Matt Springer has been giving presentations around San Francisco about home earthquake preparedness since 2008 (for more information about the presentation, go to his earthquake preparedness website). This blog is devoted to posts ranging from technical "how-to" articles to more philosophical "should-you" topics. New articles will be posted at most about once a month, so people who subscribe won't be subjected to lots of e-mail.

Thursday, August 2, 2012

At last, helpful hints on installing push-latches for cabinets!

If there was a moderately sized earthquake and your kitchen cabinet doors swung open, what would happen next?  Well, anything in those cabinets could (and frequently does) fall out: breakable bottles of various things, dishes, glasses, and even heavy appliances like blenders.  Look in your cabinets and imagine the mess, loss, and potentially even injuries suffered by small children and pets who might get hit by falling objects.  Even if nobody is hurt, if none of the humans are home but a dog or cat is there unattended, there’s now a bunch of sharp or potentially toxic things all over the floor for the pet to lick and eat before you get home.  Clearly, it’s better just to prevent the doors from opening in the first place with quake-resistant latches.

The problem is that many people are lulled into optimism by a variety of pinch-style latches, magnetic latches, etc., that can make the cabinet door tough to open without some effort.  Some cabinet doors are harder to open than others; but you know that if you pull hard enough on the outside, they will open.  Guess what: that means that if the items inside the cabinets are pushing hard enough on them, they will open.  In some cases, the vibration itself can make the doors swing open and then everything can fall out.

Some people install the child safety latches that allow the door to open an inch and you have to slide your fingers behind it to move a lever before the door can be fully opened, but because this can be really inconvenient, I have installed push latches on my cabinet doors.  That is, the door can’t be opened by pulling on it; you have to push first and the latch disengages, and then when you close it, you push again and it re-engages.  While it’s theoretically possible that vibration in just the right direction might make the door push itself and open, I think it’s unlikely.

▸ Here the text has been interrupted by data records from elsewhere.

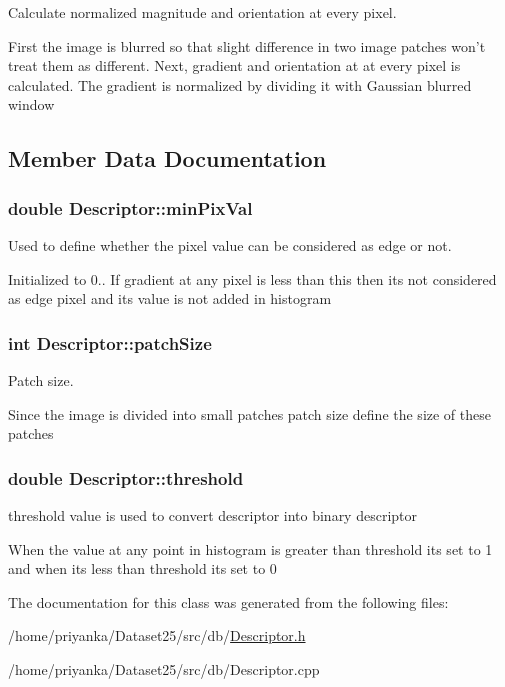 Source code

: \-Calculate normalized magnitude and orientation at every pixel. 

\-First the image is blurred so that slight difference in two image patches won't treat them as different. \-Next, gradient and orientation at at every pixel is calculated. \-The gradient is normalized by dividing it with \-Gaussian blurred window 

\subsection{\-Member \-Data \-Documentation}
\hypertarget{classDescriptor_a64392290391afd9000a085710513c381}{
\subsubsection[{min\-Pix\-Val}]{\setlength{\rightskip}{0pt plus 5cm}double {\bf \-Descriptor\-::min\-Pix\-Val}}}\label{classDescriptor_a64392290391afd9000a085710513c381}


\-Used to define whether the pixel value can be considered as edge or not. 

\-Initialized to 0.. \-If gradient at any pixel is less than this then its not considered as edge pixel and its value is not added in histogram \hypertarget{classDescriptor_a1ae195a424d69f9e1d754fcceee3c0ad}{
\subsubsection[{patch\-Size}]{\setlength{\rightskip}{0pt plus 5cm}int {\bf \-Descriptor\-::patch\-Size}}}\label{classDescriptor_a1ae195a424d69f9e1d754fcceee3c0ad}


\-Patch size. 

\-Since the image is divided into small patches patch size define the size of these patches \hypertarget{classDescriptor_a17990364a2abbf2c531a2b644be57bf4}{
\subsubsection[{threshold}]{\setlength{\rightskip}{0pt plus 5cm}double {\bf \-Descriptor\-::threshold}}}\label{classDescriptor_a17990364a2abbf2c531a2b644be57bf4}


threshold value is used to convert descriptor into binary descriptor 

\-When the value at any point in histogram is greater than threshold its set to 1 and when its less than threshold its set to 0 

\-The documentation for this class was generated from the following files\-:\begin{DoxyCompactItemize}
\item 
/home/priyanka/\-Dataset25/src/db/\hyperlink{Descriptor_8h}{\-Descriptor.\-h}\item 
/home/priyanka/\-Dataset25/src/db/\-Descriptor.\-cpp\end{DoxyCompactItemize}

I feel that the latches are pretty important, but they are a bit of a pain to install and they take some trial and error.  That’s where this blog comes in; I try to save people from having to go through the same learning process that I went through, so here I’ll be giving you some hints on installation; things I’ve learned in the several times that I have installed these latches.



Installation

There are a few different kinds of push latches (touch latches) out there, some of which are not very good.  All of my personal experience over many years has been with one type (shown here) and I’ll focus on that one for this article.  The two videos embedded after this paragraph show how they work.   I occasionally see them in hardware stores but not very often, and these days, I just go straight to the Internet.  The two sites at which I have found them are Sunset Enterprises* and Woodworker’s Hardware.  The prices vary slightly; and at the time of this writing, the latter site actually has a better selection of colors and also a low-profile version that I have not tried yet.  [*Update comment on 4/28/14: this Sunset Enterprises site no longer works and a current site for the company makes it difficult to look up products, so I've deactivated the link.]  These can be a bit tricky to install, because unlike normal latches that can keep the door closed to the maximum extent, the push latches only work if the door can be pushed in slightly farther than the "closed" position to disengage the latch.  In fact, if you accidentally install them without enough extra pushing space, then you close the door and never open it again!  (That happened to me once, on a single cabinet door, so there was no way to access the latch; I had to pry the darned thing open and it was really hard to do!  That reassured me that the doors will not easily open if objects inside the cabinet are trying to push their way out.)  For this reason, if you have double and single cabinet doors like most kitchens do, I recommend that you do the double doors first just in case you have beginner’s unluck.

 


These latches have a claw that is attached to the main cabinet on a shelf, and a ball-on-a-peg that sticks out from the inside of the door and gets caught by the claw.  Some of the latches come with instructions about how much distance to have the claw part protrude from the shelf, but I have found that those instructions sometimes give you too much space and sometimes not enough.  Too much pushing space is not good either, because the less closed the door is when latched, the less flat it will be, and with double doors, you can get a slight angling or tenting effect.  You’ll have a little of this anyway but you might as well minimize it (there's a photo of this several paragraphs below).  By the way, these come in dark brown, white, and black, but don’t be afraid to mix and match if it suits your cabinets better, as you can see in this photo from my kitchen (above right).  (Alas, they don’t come in light brown; they should!)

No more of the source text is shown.